Von unserem Korrespondenten Manfred Maurer

Tageblatt: Als Sie vor 30 Jahren geboren wurden, machte sich ein junger Liberaler mit einer Jugendbewegung daran, die Kommunisten zu stürzen. Fühlen Sie sich nicht Viktor Orban biografisch irgendwie verbunden?
Andras Fekete-Györ: Ja, die Ähnlichkeiten sind sichtbar. Momentum ist (wie anfangs Orbans Fidesz) eine Jugendbewegung, kämpft für Freiheit in einem autokratischen Regime. Damals war es das kommunistische Regime, heute ist es das von Orban. Die Geschichte wiederholt sich. Es gibt aber einen großen Unterschied: Unsere Sozialisierung hat schon in einem demokratischen Ungarn begonnen. Die Fidesz-Gründer hatten diese Möglichkeit nicht.

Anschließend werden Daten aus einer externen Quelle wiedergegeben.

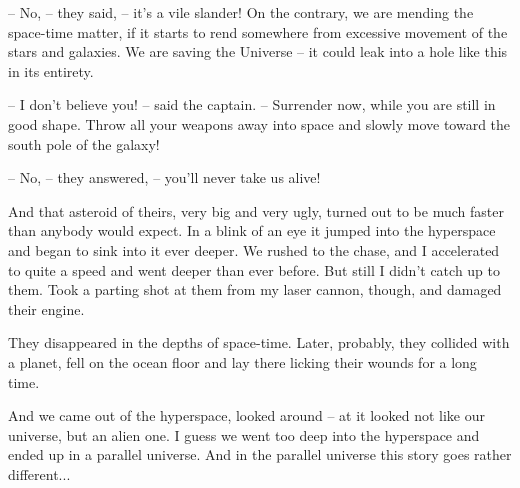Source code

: \documentclass[ebook,oneside,final,openright]{memoir}
\begin{document}
– No, – they said, – it’s a vile slander! On the contrary, we are mending the space-time matter, if it starts to rend somewhere from excessive movement of the stars and galaxies. We are saving the Universe – it could leak into a hole like this in its entirety.\par
– I don’t believe you! – said the captain. – Surrender now, while you are still in good shape. Throw all your weapons away into space and slowly move toward the south pole of the galaxy!\par
– No, – they answered, – you’ll never take us alive!\par
And that asteroid of theirs, very big and very ugly, turned out to be much faster than anybody would expect. In a blink of an eye it jumped into the hyperspace and began to sink into it ever deeper. We rushed to the chase, and I accelerated to quite a speed and went deeper than ever before. But still I didn’t catch up to them. Took a parting shot at them from my laser cannon, though, and damaged their engine.\par
They disappeared in the depths of space-time. Later, probably, they collided with a planet, fell on the ocean floor and lay there licking their wounds for a long time.\par
And we came out of the hyperspace, looked around – at it looked not like our universe, but an alien one. I guess we went too deep into the hyperspace and ended up in a parallel universe. And in the parallel universe this story goes rather different...
\end{document}
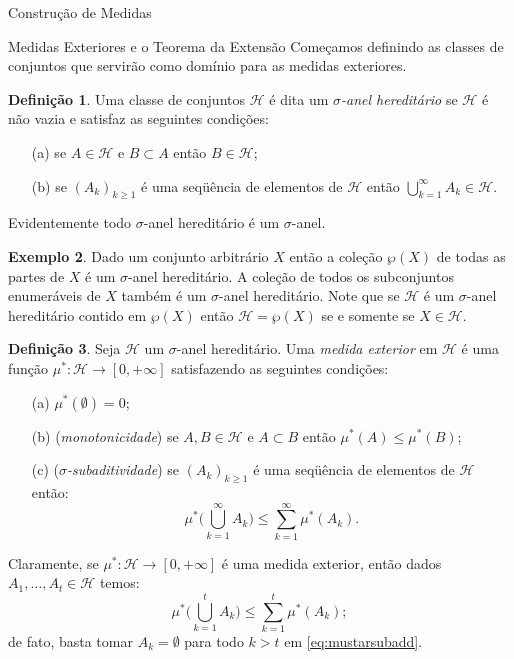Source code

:\documentclass[oneside,final,11pt]{amsbook}
\theoremstyle{remark}\newtheorem{exercise}{Exercício}[chapter]
\theoremstyle{remark}\newtheorem{*exercise}[exercise]{\hbox to 0pt{\hskip 0pt minus 1fil*}Exercício}
\theoremstyle{definition}\newtheorem{exdefin}{Definição}[chapter]
\theoremstyle{plain}\newtheorem{teo}{Teorema}[section]
\theoremstyle{plain}\newtheorem{lem}[teo]{Lema}
\theoremstyle{plain}\newtheorem{prop}[teo]{Proposição}
\theoremstyle{plain}\newtheorem{cor}[teo]{Corolário}
\theoremstyle{definition}\newtheorem{defin}[teo]{Definição}
\theoremstyle{remark}\newtheorem{rem}[teo]{Observação}
\theoremstyle{definition}\newtheorem{notation}[teo]{Notação}
\theoremstyle{definition}\newtheorem{convention}[teo]{Convenção}
\theoremstyle{definition}\newtheorem{example}[teo]{Exemplo}
\numberwithin{section}{chapter}
\numberwithin{equation}{section}
\begin{document}
\begin{chapter}{Construção de Medidas}
\begin{section}{Medidas Exteriores e o Teorema da Extensão}
Começamos definindo as classes de conjuntos que servirão como domínio para as medidas exteriores.
\begin{defin}
Uma classe de conjuntos $\mathcal H$ é dita um {\em $\sigma$-anel
hereditário\/}
se $\mathcal H$ é não vazia e satisfaz as seguintes condições:
\begin{itemize}
\item[(a)] se $A\in\mathcal H$ e $B\subset A$ então $B\in\mathcal H$;
\item[(b)] se $(A_k)_{k\ge1}$ é uma seqüência de elementos de $\mathcal H$ então
$\bigcup_{k=1}^\infty A_k\in\mathcal H$.
\end{itemize}
\end{defin}
Evidentemente todo $\sigma$-anel hereditário é um $\sigma$-anel.

\begin{example}
Dado um conjunto arbitrário $X$ então a coleção $\wp(X)$ de todas as partes de $X$
é um $\sigma$-anel hereditário. A coleção de todos os subconjuntos enumeráveis de $X$
também é um $\sigma$-anel hereditário. Note que se $\mathcal H$ é um $\sigma$-anel hereditário
contido em $\wp(X)$ então $\mathcal H=\wp(X)$ se e somente se $X\in\mathcal H$.
\end{example}

\begin{defin}
Seja $\mathcal H$ um $\sigma$-anel hereditário. Uma {\em medida exterior\/} em $\mathcal H$
é uma função $\mu^*:\mathcal H\to[0,+\infty]$ satisfazendo as seguintes condições:
\begin{itemize}
\item[(a)] $\mu^*(\emptyset)=0$;
\item[(b)] ({\em monotonicidade}) se $A,B\in\mathcal H$ e $A\subset B$ então
$\mu^*(A)\le\mu^*(B)$;
\item[(c)] ({\em $\sigma$-subaditividade})
se $(A_k)_{k\ge1}$ é uma seqüência de elementos de $\mathcal H$ então:
\begin{equation}\label{eq:mustarsubadd}
\mu^*\Big(\bigcup_{k=1}^\infty A_k\Big)\le\sum_{k=1}^\infty\mu^*(A_k).
\end{equation}
\end{itemize}
\end{defin}
Claramente, se $\mu^*:\mathcal H\to[0,+\infty]$ é uma medida exterior, então dados $A_1,\ldots,A_t\in\mathcal H$
temos:
\[\mu^*\Big(\bigcup_{k=1}^tA_k\Big)\le\sum_{k=1}^t\mu^*(A_k);\]
de fato, basta tomar $A_k=\emptyset$ para todo $k>t$ em \eqref{eq:mustarsubadd}.


\end{section}
\end{chapter}
\end{document}
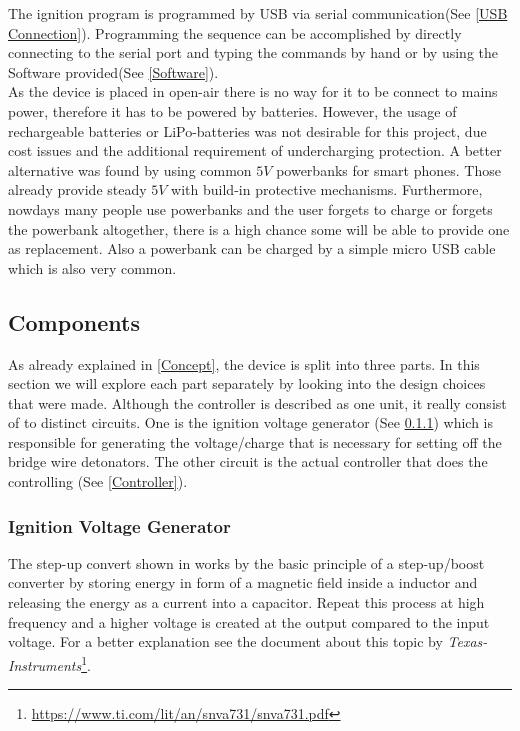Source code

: \noindent The ignition program is programmed by USB via serial communication(See \cref{USB Connection}). Programming the sequence can be accomplished by directly connecting to the serial port and typing the commands by hand or by using the Software provided(See \cref{Software}).\\

\noindent As the device is placed in open-air there is no way for it to be connect to mains power, therefore it has to be powered by batteries. However, the usage of rechargeable batteries or LiPo-batteries was not desirable for this project, due cost issues and the additional requirement of undercharging protection. A better alternative was found by using common $5V$ powerbanks for smart phones. Those already provide steady $5V$ with build-in protective mechanisms. Furthermore, nowdays many people use powerbanks and the user forgets to charge or forgets the powerbank altogether, there is a high chance some will be able to provide one as replacement. Also a powerbank can be charged by a simple micro USB cable which is also very common.





\pagebreak

\subsection{Components}
As already explained in \cref{Concept}, the device is split into three parts. In this section we will explore each part separately by looking into the design choices that were made. Although the controller is described as one unit, it really consist  of to distinct circuits. One is the ignition voltage generator (See \cref{Ignition Voltage Generator}) which is responsible for generating the voltage/charge that is necessary for setting off the bridge wire detonators. The other circuit is the actual controller that does the controlling (See \cref{Controller}).


\subsubsection{Ignition Voltage Generator}
\label{Ignition Voltage Generator}



\noindent The step-up convert shown in  works by the basic principle of a step-up/boost converter by storing energy in form of a magnetic field inside a inductor and releasing the energy as a current into a capacitor. Repeat this process at high frequency and a higher voltage is created at the output compared to the input voltage. For a better explanation see the document about this topic by \textit{Texas-Instruments}\footnote{\url{https://www.ti.com/lit/an/snva731/snva731.pdf}}.


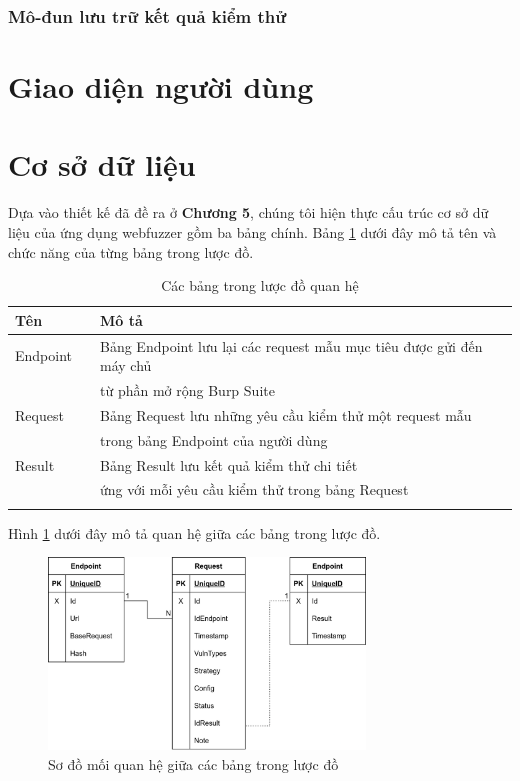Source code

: \subsubsection{Mô-đun lưu trữ kết quả kiểm thử}
\section{Giao diện người dùng}
\section{Cơ sở dữ liệu}
Dựa vào thiết kế đã đề ra ở \textbf{Chương 5}, chúng tôi hiện thực cấu trúc cơ sở dữ liệu của ứng dụng webfuzzer gồm ba bảng chính. Bảng \ref{tab:db-tables} dưới đây mô tả tên và chức năng của từng bảng trong lược đồ.
\begin{table}[ht]
    \centering
    \caption{Các bảng trong lược đồ quan hệ}
    \label{tab:db-tables}
    \begin{tabular}[ht]{lll}
        \toprule[1pt]\midrule[0.3pt]
            \textbf{Tên}& &\textbf{Mô tả}\\ 
        \midrule
            Endpoint& &Bảng Endpoint lưu lại các request mẫu mục tiêu được gửi đến máy chủ \\
            {}& &từ phần mở rộng Burp Suite\\
            \addlinespace
            Request& &Bảng Request lưu những yêu cầu kiểm thử một request mẫu \\
            {}& &trong bảng Endpoint của người dùng\\
            \addlinespace
            Result& &Bảng Result lưu kết quả kiểm thử chi tiết \\
            {}& &ứng với mỗi yêu cầu kiểm thử trong bảng Request\\
            \addlinespace
        \midrule[0.3pt]\bottomrule[1pt]
    \end{tabular}
\end{table}
\FloatBarrier
Hình \ref{fig:db-schema} dưới đây mô tả quan hệ giữa các bảng trong lược đồ.
\begin{figure}[H]
  \centering
    \includegraphics[width=0.75\textwidth,keepaspectratio=true]{images/database-design.png}
  \caption{Sơ đồ mối quan hệ giữa các bảng trong lược đồ}
  \label{fig:db-schema}
\end{figure}
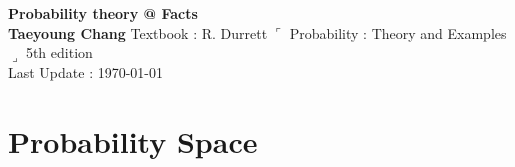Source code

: \documentclass[12pt, A4]{article}
\makeatletter
\newcommand*{\rom}[1]{\expandafter\@slowromancap\romannumeral #1@}
\makeatother
\begin{document}
\begin{titlepage}
	\begin{center}
		\vspace*{5cm}
		\textbf{\Large Probability theory \rom{1} Facts}
		\\
		\vspace{1.5cm}
		\textbf{Taeyoung Chang}
		\vfill
		Textbook : R. Durrett $\ulcorner$ Probability : Theory and Examples $\lrcorner$ 5th edition
		\\
		\vspace{0.8cm}
		Last Update : \today
		\vspace*{3cm}
		\thispagestyle{empty}
	\end{center}
\end{titlepage}
\tableofcontents
\clearpage

\section{Probability Space}
\end{document}

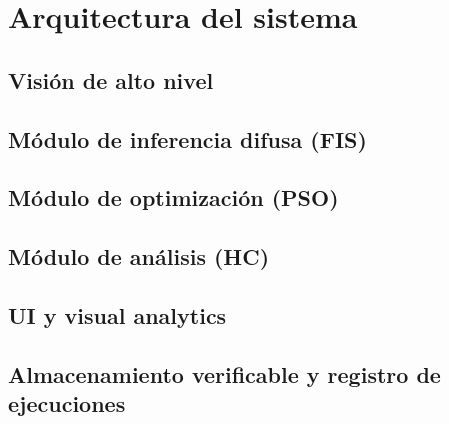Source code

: \section{Arquitectura del sistema}\label{sec:arquitectura}

\subsection{Visión de alto nivel}\label{subsec:arch-highlevel}

\subsection{Módulo de inferencia difusa (FIS)}\label{subsec:arch-fis}

\subsection{Módulo de optimización (PSO)}\label{subsec:arch-pso}

\subsection{Módulo de análisis (HC)}\label{subsec:arch-hc}

\subsection{UI y visual analytics}\label{subsec:arch-ui}

\subsection{Almacenamiento verificable y registro de ejecuciones}\label{subsec:arch-storage}
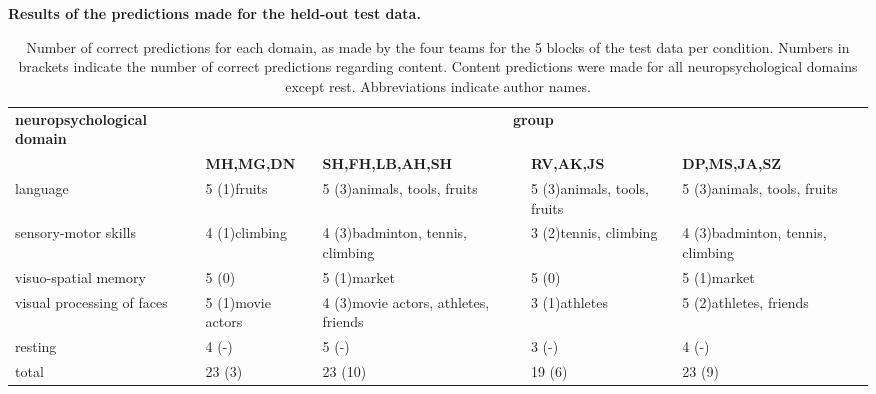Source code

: \documentclass[fleqn,10pt]{SelfArx} %
\begin{document}
		
		\begin{table}[htbp]
			\scriptsize
			\centering
			\captionsetup{singlelinecheck = false, justification=justified}
			\caption{\bf Results of the predictions made for the held-out test data.}
			\begin{tabularx}{\textwidth}{XXXXX}
				\hline
				{\bf neuropsychological domain} & \multicolumn{4}{c}{{\bf group}} \\
				 & {\bf MH,MG,DN} &		 {\bf SH,FH,LB,AH,SH} &	 {\bf RV,AK,JS} &		 {\bf DP,MS,JA,SZ} \\
				\hline
			
				language                  & 5 (1)\newline  fruits  & 5 (3)\newline animals, tools, fruits              & 5 (3)\newline animals, tools, fruits                &    5 (3)\newline  animals, tools, fruits  \\
				
				sensory-motor skills   &	4 (1)\newline climbing & 4 (3)\newline badminton, tennis, climbing  & 3 (2)\newline tennis, climbing  & 4 (3)\newline badminton, tennis, climbing \\
				
				visuo-spatial memory   & 	5 (0)\newline          &	5 (1)\newline market	&        5 (0)\newline   	& 5 (1)\newline  market  \\	
				
				visual processing of faces	& 5 (1)\newline movie actors & 4 (3)\newline  movie actors, athletes, friends & 3 (1)\newline  athletes 	& 5 (2)\newline athletes, friends \\
				
				resting                   &	4 (-)\newline &	5 (-)\newline &	3 (-)\newline & 	4 (-)\newline \\
				total &	23 (3) &	23 (10) &	19 (6) &	23 (9) \\
				
				\hline
			\end{tabularx}
			\caption*{Number of correct predictions for each domain, as made by the four teams for the 5 blocks of the test data per condition. Numbers in brackets indicate the number of correct predictions regarding content. Content predictions were made for all neuropsychological domains except rest. Abbreviations indicate author names. }
			\label{tab:testTab}
		\end{table}
		
\end{document}
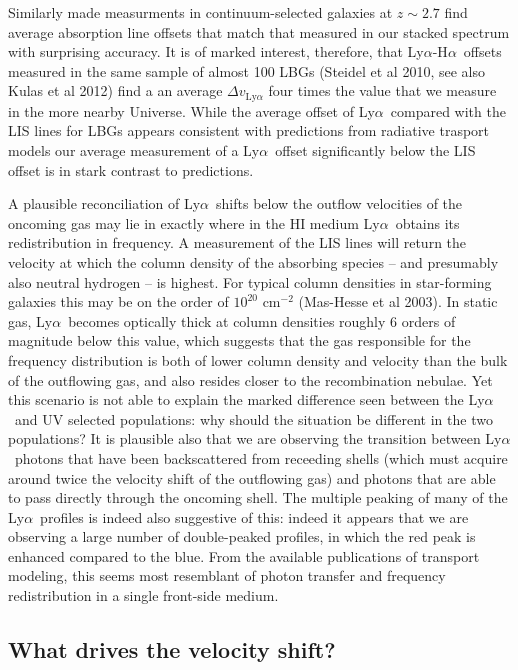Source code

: \documentclass[manuscript]{emulateapj}
\newcommand{\lya}{Ly$\alpha$}
\newcommand{\ha}{H$\alpha$}
\begin{document}
Similarly made measurments in continuum-selected galaxies at $z\sim 2.7$
find average absorption line offsets that match that measured in
our stacked spectrum with surprising accuracy. It is of marked interest, 
therefore, that \lya-\ha\ offsets measured in the same sample of almost 100
LBGs (Steidel et al 2010, see also Kulas et al 2012) find a an average 
$\Delta v_{\mathrm{Ly}\alpha}$ four times the value that we measure in the 
more nearby Universe. While
the average offset of \lya\ compared with the LIS lines for LBGs appears 
consistent with predictions from radiative trasport models our average 
measurement of a \lya\ offset significantly below the LIS offset is in stark
contrast to predictions. 

A plausible reconciliation of \lya\ shifts below the outflow 
velocities of the oncoming gas may lie in exactly where in the HI medium
\lya\ obtains its redistribution in frequency.
A measurement of the LIS lines will return the velocity at which the column 
density of the absorbing species -- and presumably also neutral hydrogen -- 
is highest. For typical column densities in star-forming galaxies this may 
be on the order of $10^{20}$ cm$^{-2}$ (Mas-Hesse et al 2003). In static 
gas, \lya\ becomes optically
thick at column densities roughly 6 orders of magnitude below this value, which 
suggests that the gas responsible for the frequency distribution is both of lower
column density and velocity than the bulk of the outflowing gas, and also resides 
closer to the recombination nebulae. Yet this scenario is not able to explain
the marked difference seen between the \lya\ and UV selected populations: why
should the situation be different in the two populations? It is plausible also 
that we are observing the transition between \lya\ photons that have been 
backscattered from receeding shells (which must acquire around twice the
velocity shift of the outflowing gas) and photons that are able to pass directly
through the oncoming shell. The multiple peaking of many of the \lya\ profiles 
is indeed also suggestive of this: indeed it appears that we are observing 
a large number of double-peaked profiles, in which the red peak is enhanced 
compared to the blue. From the available publications of transport modeling, 
this seems most resemblant of photon transfer and frequency redistribution
in a single front-side medium. 

\subsection{What drives the velocity shift?} 
\end{document}
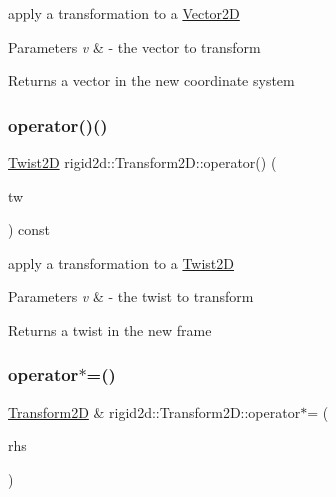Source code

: apply a transformation to a \hyperlink{structrigid2d_1_1Vector2D}{Vector2D} 


\begin{DoxyParams}{Parameters}
{\em v} & -\/ the vector to transform \\
\hline
\end{DoxyParams}
\begin{DoxyReturn}{Returns}
a vector in the new coordinate system 
\end{DoxyReturn}
\mbox{\label{classrigid2d_1_1Transform2D_ad31ac545a107b5aea5a9a2c69b77ab6c}} 
\subsubsection{\texorpdfstring{operator()()}{operator()()}\hspace{0.1cm}{\footnotesize\ttfamily [2/2]}}
{\footnotesize\ttfamily \hyperlink{structrigid2d_1_1Twist2D}{Twist2D} rigid2d\+::\+Transform2\+D\+::operator() (\begin{DoxyParamCaption}\item[{\hyperlink{structrigid2d_1_1Twist2D}{Twist2D}}]{tw }\end{DoxyParamCaption}) const}



apply a transformation to a \hyperlink{structrigid2d_1_1Twist2D}{Twist2D} 


\begin{DoxyParams}{Parameters}
{\em v} & -\/ the twist to transform \\
\hline
\end{DoxyParams}
\begin{DoxyReturn}{Returns}
a twist in the new frame 
\end{DoxyReturn}
\mbox{\label{classrigid2d_1_1Transform2D_ab8ae83c47e43afdcc0b2bcca0ae34fb7}} 
\subsubsection{\texorpdfstring{operator$\ast$=()}{operator*=()}}
{\footnotesize\ttfamily \hyperlink{classrigid2d_1_1Transform2D}{Transform2D} \& rigid2d\+::\+Transform2\+D\+::operator$\ast$= (\begin{DoxyParamCaption}\item[{const \hyperlink{classrigid2d_1_1Transform2D}{Transform2D} \&}]{rhs }\end{DoxyParamCaption})}



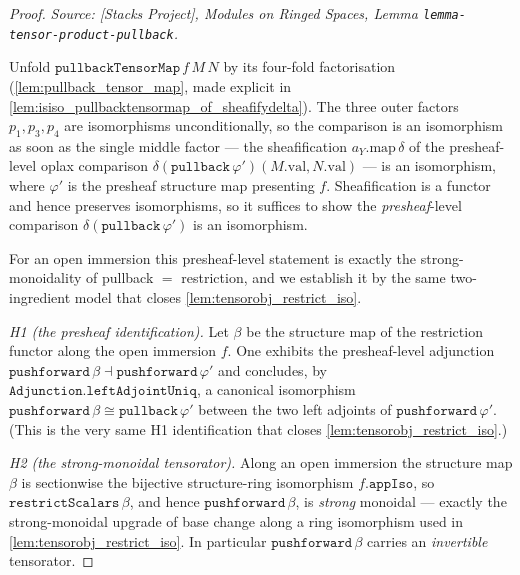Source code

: \begin{proof}
  \leanok
  \textit{Source: [Stacks Project], Modules on Ringed Spaces, Lemma
  \texttt{lemma-tensor-product-pullback}.}

  Unfold \(\mathtt{pullbackTensorMap}\,f\,M\,N\) by its four-fold factorisation
  (\cref{lem:pullback_tensor_map}, made explicit in
  \cref{lem:isiso_pullbacktensormap_of_sheafifydelta}). The three outer factors
  \(p_1, p_3, p_4\) are isomorphisms unconditionally, so the comparison is an isomorphism as
  soon as the single middle factor --- the sheafification \(a_Y.\mathrm{map}\,\delta\) of the
  presheaf-level oplax comparison
  \(\delta(\mathtt{pullback}\,\varphi')(M.\mathrm{val}, N.\mathrm{val})\) --- is an
  isomorphism, where \(\varphi'\) is the presheaf structure map presenting \(f\).
  Sheafification is a functor and hence preserves isomorphisms, so it suffices to show the
  \emph{presheaf}-level comparison \(\delta(\mathtt{pullback}\,\varphi')\) is an isomorphism.

  For an open immersion this presheaf-level statement is exactly the strong-monoidality of
  pullback \(=\) restriction, and we establish it by the same two-ingredient model that
  closes \cref{lem:tensorobj_restrict_iso}.

  \emph{H1 (the presheaf identification).} Let \(\beta\) be the structure map of the
  restriction functor along the open immersion \(f\). One exhibits the presheaf-level
  adjunction \(\mathtt{pushforward}\,\beta \dashv \mathtt{pushforward}\,\varphi'\) and
  concludes, by \(\mathtt{Adjunction.leftAdjointUniq}\), a canonical isomorphism
  \(\mathtt{pushforward}\,\beta \cong \mathtt{pullback}\,\varphi'\) between the two left
  adjoints of \(\mathtt{pushforward}\,\varphi'\). (This is the very same H1 identification
  that closes \cref{lem:tensorobj_restrict_iso}.)

  \emph{H2 (the strong-monoidal tensorator).} Along an open immersion the structure map
  \(\beta\) is sectionwise the bijective structure-ring isomorphism \(f.\mathtt{appIso}\), so
  \(\mathtt{restrictScalars}\,\beta\), and hence \(\mathtt{pushforward}\,\beta\), is
  \emph{strong} monoidal --- exactly the strong-monoidal upgrade of base change along a ring
  isomorphism used in \cref{lem:tensorobj_restrict_iso}. In particular
  \(\mathtt{pushforward}\,\beta\) carries an \emph{invertible} tensorator.


\end{proof}
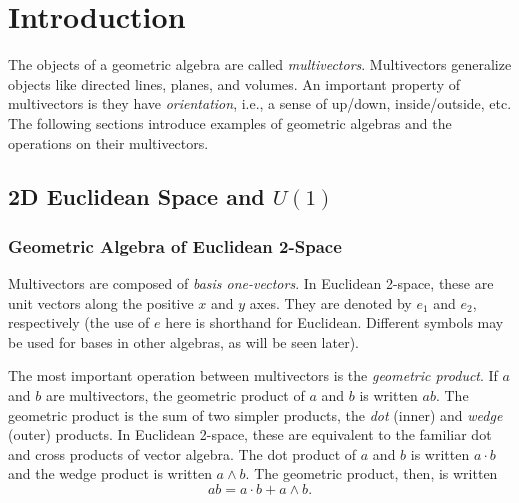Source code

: \chapter{Introduction}
	
	The objects of a geometric algebra are called \emph{multivectors}. Multivectors generalize objects like directed lines, planes, and volumes. An important property of multivectors is they have \emph{orientation}, i.e., a sense of up/down, inside/outside, etc. The following sections introduce examples of geometric algebras and the operations on their multivectors.
	\section{2D Euclidean Space and $U\left( 1\right) $}
	\subsection{Geometric Algebra of Euclidean 2-Space}
	Multivectors are composed of \emph{basis one-vectors}. In Euclidean 2-space, these are unit vectors along the positive $x$ and $y$ axes. They are denoted by $e_1$ and $e_2$, respectively (the use of $e$ here is shorthand for Euclidean. Different symbols may be used for bases in other algebras, as will be seen later).
	
	The most important operation between multivectors is the \emph{geometric product}. If $a$ and $b$ are multivectors, the geometric product of $a$ and $b$ is written $ab$. The geometric product is the sum of two simpler products, the \emph{dot} (inner) and \emph{wedge} (outer) products. In Euclidean 2-space, these are equivalent to the familiar dot and cross products of vector algebra. The dot product of $a$ and $b$ is written $a \cdot b$ and the wedge product is written $a \wedge b$. The geometric product, then, is written
	\[
	ab = a \cdot b + a \wedge b.
	\]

Orban hatte auch die Möglichkeit zur Entwicklung. Er hat sich aber in die Gegenrichtung vom Liberalen zum autoritären Populisten entwickelt. Wie erklären Sie sich das?
Ich war selbst 2010 Fidesz-Wähler. Die erste Fidesz-Regierung (1998-2002) war eine bürgerliche Regierung der Mitte. Dann hat Orban 2002 und auch 2006 gegen die Sozialisten verloren. Fidesz-Mitglieder erzählen, Orban habe nach diesem doppelten Scheitern im Populismus einen Schlüssel zur Macht entdeckt.

Orban hat in den 1980ern pikanterweise für die Soros-Foundation gearbeitet, gegen deren Gründer und Financier er heute kampagnisiert. Warum geht so ein Widerspruch bei vielen Ungarn durch?
Soros wurde als Amerikaner, Milliardär und Jude zum Feindbild stilisiert. Orban werden die Fragen (nach seiner eigenen Soros-Vergangenheit; d.A.) gestellt und er sagt einfach, das sei 30 Jahre her und man ändere seine Ansichten.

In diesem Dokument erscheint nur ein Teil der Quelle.